«Estoy mal de salud, próximo a la depresión, y que ocurra esto... Estos días cuando me despido en los pueblos, la gente me da ánimo y yo les digo que me voy igual que llegué: sin nada. He cometido aciertos y errores, pero que me acusen de robar, cuando lo que menos necesito en esta vida es dinero para vivir, realmente es algo muy grave», explicó el párroco.
Silvaje es un párroco especial. Nacido en el seno de una familia noble, aprovechando sus contactos ha emprendido numerosas actividades altruistas, colaborando por ejemplo con el ex obispo de Mondoñedo-Ferrol, Gea Escolano, y financiando proyectos, por ejemplo, en Perú.
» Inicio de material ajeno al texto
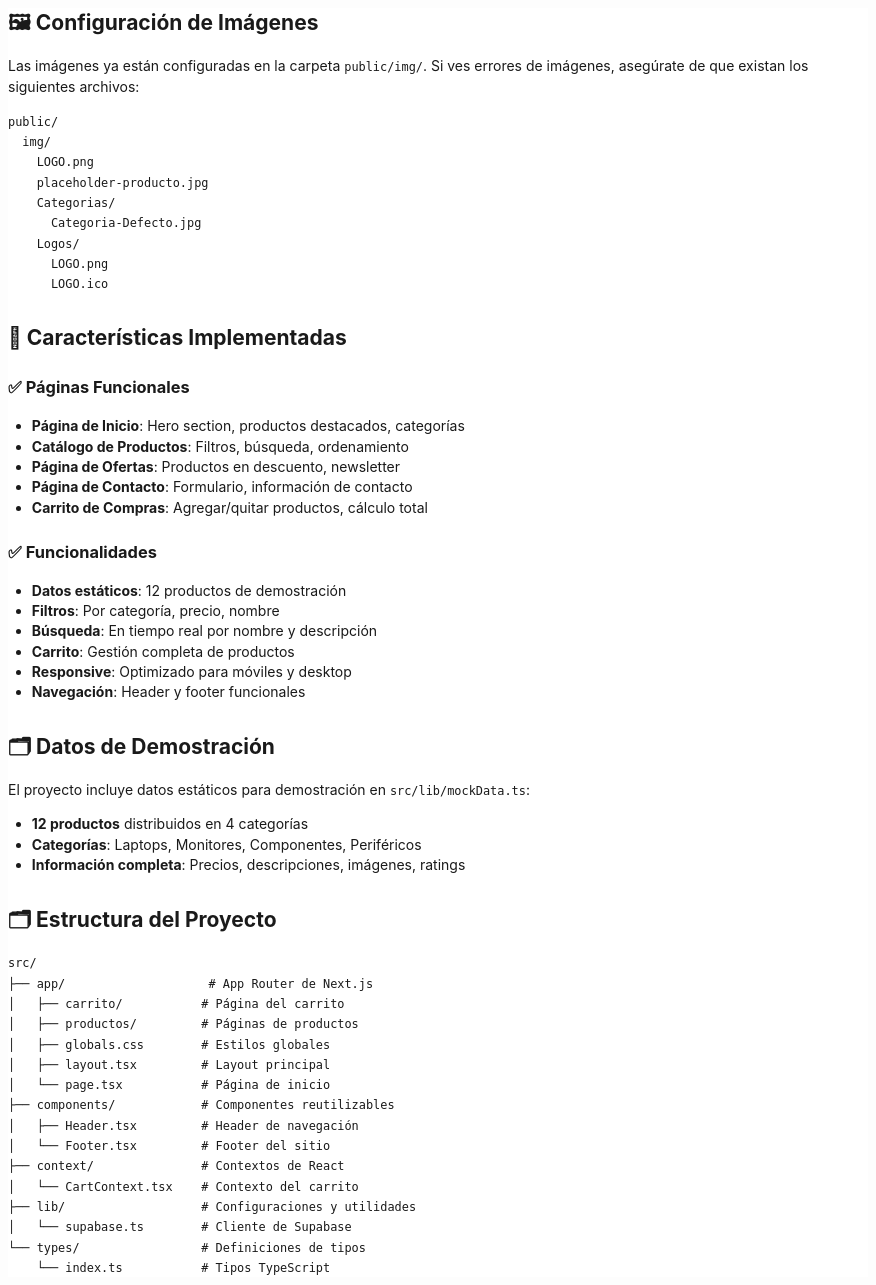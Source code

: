 ## 🖼️ Configuración de Imágenes

Las imágenes ya están configuradas en la carpeta `public/img/`. Si ves errores de imágenes, asegúrate de que existan los siguientes archivos:

```
public/
  img/
    LOGO.png
    placeholder-producto.jpg
    Categorias/
      Categoria-Defecto.jpg
    Logos/
      LOGO.png
      LOGO.ico
```

## 📱 Características Implementadas

### ✅ Páginas Funcionales

- **Página de Inicio**: Hero section, productos destacados, categorías
- **Catálogo de Productos**: Filtros, búsqueda, ordenamiento
- **Página de Ofertas**: Productos en descuento, newsletter
- **Página de Contacto**: Formulario, información de contacto
- **Carrito de Compras**: Agregar/quitar productos, cálculo total

### ✅ Funcionalidades

- **Datos estáticos**: 12 productos de demostración
- **Filtros**: Por categoría, precio, nombre
- **Búsqueda**: En tiempo real por nombre y descripción
- **Carrito**: Gestión completa de productos
- **Responsive**: Optimizado para móviles y desktop
- **Navegación**: Header y footer funcionales

## 🗂️ Datos de Demostración

El proyecto incluye datos estáticos para demostración en `src/lib/mockData.ts`:

- **12 productos** distribuidos en 4 categorías
- **Categorías**: Laptops, Monitores, Componentes, Periféricos
- **Información completa**: Precios, descripciones, imágenes, ratings

## 🗂️ Estructura del Proyecto

```
src/
├── app/                    # App Router de Next.js
│   ├── carrito/           # Página del carrito
│   ├── productos/         # Páginas de productos
│   ├── globals.css        # Estilos globales
│   ├── layout.tsx         # Layout principal
│   └── page.tsx           # Página de inicio
├── components/            # Componentes reutilizables
│   ├── Header.tsx         # Header de navegación
│   └── Footer.tsx         # Footer del sitio
├── context/               # Contextos de React
│   └── CartContext.tsx    # Contexto del carrito
├── lib/                   # Configuraciones y utilidades
│   └── supabase.ts        # Cliente de Supabase
└── types/                 # Definiciones de tipos
    └── index.ts           # Tipos TypeScript
```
Aunque prefiere no desvelar esta parte de su faceta personal, en su defensa señaló: «En estos tres años he contribuido a restaurar el patrimonio eclesiástico e histórico de la zona; como la capilla de A Ponte, la iglesia de Cubelas, de Vidal... he conseguido inversiones millonarias y también he colaborado con la sociedad civil, por ejemplo en el asunto del puente de A Ponte de Arante. He ayudado con mi dinero a familias, organizado campos de trabajo... que me acusen de un robo es totalmente contradictorio».
Respecto a la incógnita de por qué el autor del robo de las imágenes decidió devolverlas, la hipótesis de Silvaje es que se vio superado y atemorizado por la repercusión que adquirió la noticia en toda España.
Silvaje denunció ayer en la Guardia Civil otro intento de robo, en este caso en la capilla de San Fernando, en Balboa (Trabada): «Forzaron la puerta y rompieron una de las bisagras, pero no lograron entrar. Esto, desgraciadamente, es cada día más habitual».